* REQUIREMENT:
From the listing below, copy only the lines from the line that contains "(ii) find the" to the line that contains "(iv) selecting the", counting those two lines as part of the copy.

# # # # #

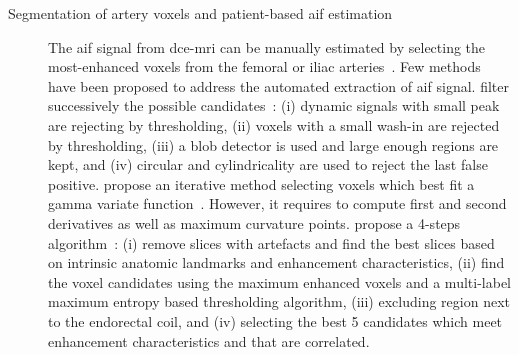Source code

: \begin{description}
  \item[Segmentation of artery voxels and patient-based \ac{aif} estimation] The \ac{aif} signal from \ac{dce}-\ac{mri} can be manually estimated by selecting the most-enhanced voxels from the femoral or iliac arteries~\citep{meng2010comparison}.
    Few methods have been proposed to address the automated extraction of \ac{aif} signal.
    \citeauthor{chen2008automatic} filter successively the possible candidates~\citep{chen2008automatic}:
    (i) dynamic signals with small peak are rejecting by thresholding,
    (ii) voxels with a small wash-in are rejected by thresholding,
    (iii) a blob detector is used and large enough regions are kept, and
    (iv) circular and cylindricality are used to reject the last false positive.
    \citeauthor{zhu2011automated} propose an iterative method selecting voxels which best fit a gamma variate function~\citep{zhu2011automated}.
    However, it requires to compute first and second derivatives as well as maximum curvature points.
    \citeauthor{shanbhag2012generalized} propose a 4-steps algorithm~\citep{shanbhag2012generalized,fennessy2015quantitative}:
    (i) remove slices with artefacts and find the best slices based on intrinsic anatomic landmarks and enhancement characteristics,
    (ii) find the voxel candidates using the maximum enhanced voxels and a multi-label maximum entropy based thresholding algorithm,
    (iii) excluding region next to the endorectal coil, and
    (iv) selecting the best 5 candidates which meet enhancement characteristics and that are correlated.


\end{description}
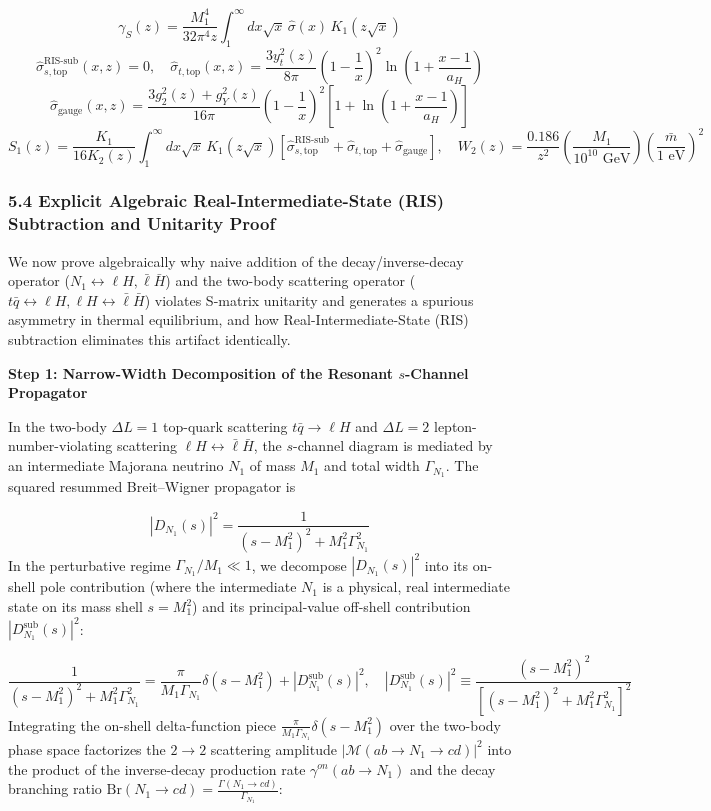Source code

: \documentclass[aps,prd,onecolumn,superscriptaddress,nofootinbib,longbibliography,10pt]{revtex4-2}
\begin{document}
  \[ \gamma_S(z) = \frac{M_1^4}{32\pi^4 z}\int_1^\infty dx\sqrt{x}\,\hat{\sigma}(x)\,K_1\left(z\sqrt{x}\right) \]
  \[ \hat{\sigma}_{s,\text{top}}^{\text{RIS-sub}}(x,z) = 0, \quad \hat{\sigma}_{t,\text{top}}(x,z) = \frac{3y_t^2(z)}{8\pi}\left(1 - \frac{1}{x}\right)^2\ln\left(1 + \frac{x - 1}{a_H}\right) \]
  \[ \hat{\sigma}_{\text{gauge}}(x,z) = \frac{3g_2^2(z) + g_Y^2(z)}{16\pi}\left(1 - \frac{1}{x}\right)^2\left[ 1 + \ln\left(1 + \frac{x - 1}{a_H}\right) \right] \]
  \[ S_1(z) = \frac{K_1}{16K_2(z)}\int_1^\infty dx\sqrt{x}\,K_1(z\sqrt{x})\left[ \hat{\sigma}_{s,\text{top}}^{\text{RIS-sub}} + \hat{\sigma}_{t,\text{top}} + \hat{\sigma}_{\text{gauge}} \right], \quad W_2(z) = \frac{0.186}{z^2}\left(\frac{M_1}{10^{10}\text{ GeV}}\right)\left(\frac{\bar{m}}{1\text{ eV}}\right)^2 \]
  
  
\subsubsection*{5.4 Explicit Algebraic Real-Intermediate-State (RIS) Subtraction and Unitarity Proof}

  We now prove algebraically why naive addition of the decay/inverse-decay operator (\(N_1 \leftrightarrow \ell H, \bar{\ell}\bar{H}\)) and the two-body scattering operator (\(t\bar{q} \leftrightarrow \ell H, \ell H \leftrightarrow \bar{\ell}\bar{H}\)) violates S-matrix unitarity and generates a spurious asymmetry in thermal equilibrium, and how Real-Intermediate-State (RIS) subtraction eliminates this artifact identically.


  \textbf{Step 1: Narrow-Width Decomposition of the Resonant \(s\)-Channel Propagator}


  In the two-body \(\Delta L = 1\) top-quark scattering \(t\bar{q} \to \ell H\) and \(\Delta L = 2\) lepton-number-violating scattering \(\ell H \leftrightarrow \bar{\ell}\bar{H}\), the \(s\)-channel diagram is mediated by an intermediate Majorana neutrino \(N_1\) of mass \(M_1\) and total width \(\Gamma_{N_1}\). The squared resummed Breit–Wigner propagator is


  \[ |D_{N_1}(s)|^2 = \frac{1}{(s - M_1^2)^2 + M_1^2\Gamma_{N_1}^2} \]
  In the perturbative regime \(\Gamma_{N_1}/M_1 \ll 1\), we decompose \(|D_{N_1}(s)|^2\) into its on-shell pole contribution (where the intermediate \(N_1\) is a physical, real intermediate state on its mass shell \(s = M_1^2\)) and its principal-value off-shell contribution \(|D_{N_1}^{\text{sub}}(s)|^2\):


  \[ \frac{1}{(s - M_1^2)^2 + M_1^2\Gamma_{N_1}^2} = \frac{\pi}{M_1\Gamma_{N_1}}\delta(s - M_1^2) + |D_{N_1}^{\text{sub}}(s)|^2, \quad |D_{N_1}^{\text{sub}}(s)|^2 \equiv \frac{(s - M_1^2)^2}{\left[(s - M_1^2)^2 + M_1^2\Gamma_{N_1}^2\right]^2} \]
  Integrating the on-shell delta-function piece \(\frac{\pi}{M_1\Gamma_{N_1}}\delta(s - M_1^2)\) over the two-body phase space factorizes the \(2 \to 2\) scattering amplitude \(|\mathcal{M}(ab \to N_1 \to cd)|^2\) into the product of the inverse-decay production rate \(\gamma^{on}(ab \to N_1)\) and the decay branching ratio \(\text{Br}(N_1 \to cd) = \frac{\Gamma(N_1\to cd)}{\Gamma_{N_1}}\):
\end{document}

# # # # #

* REPLY:
    (ii) find the voxel candidates using the maximum enhanced voxels and a multi-label maximum entropy based thresholding algorithm,
    (iii) excluding region next to the endorectal coil, and
    (iv) selecting the best 5 candidates which meet enhancement characteristics and that are correlated.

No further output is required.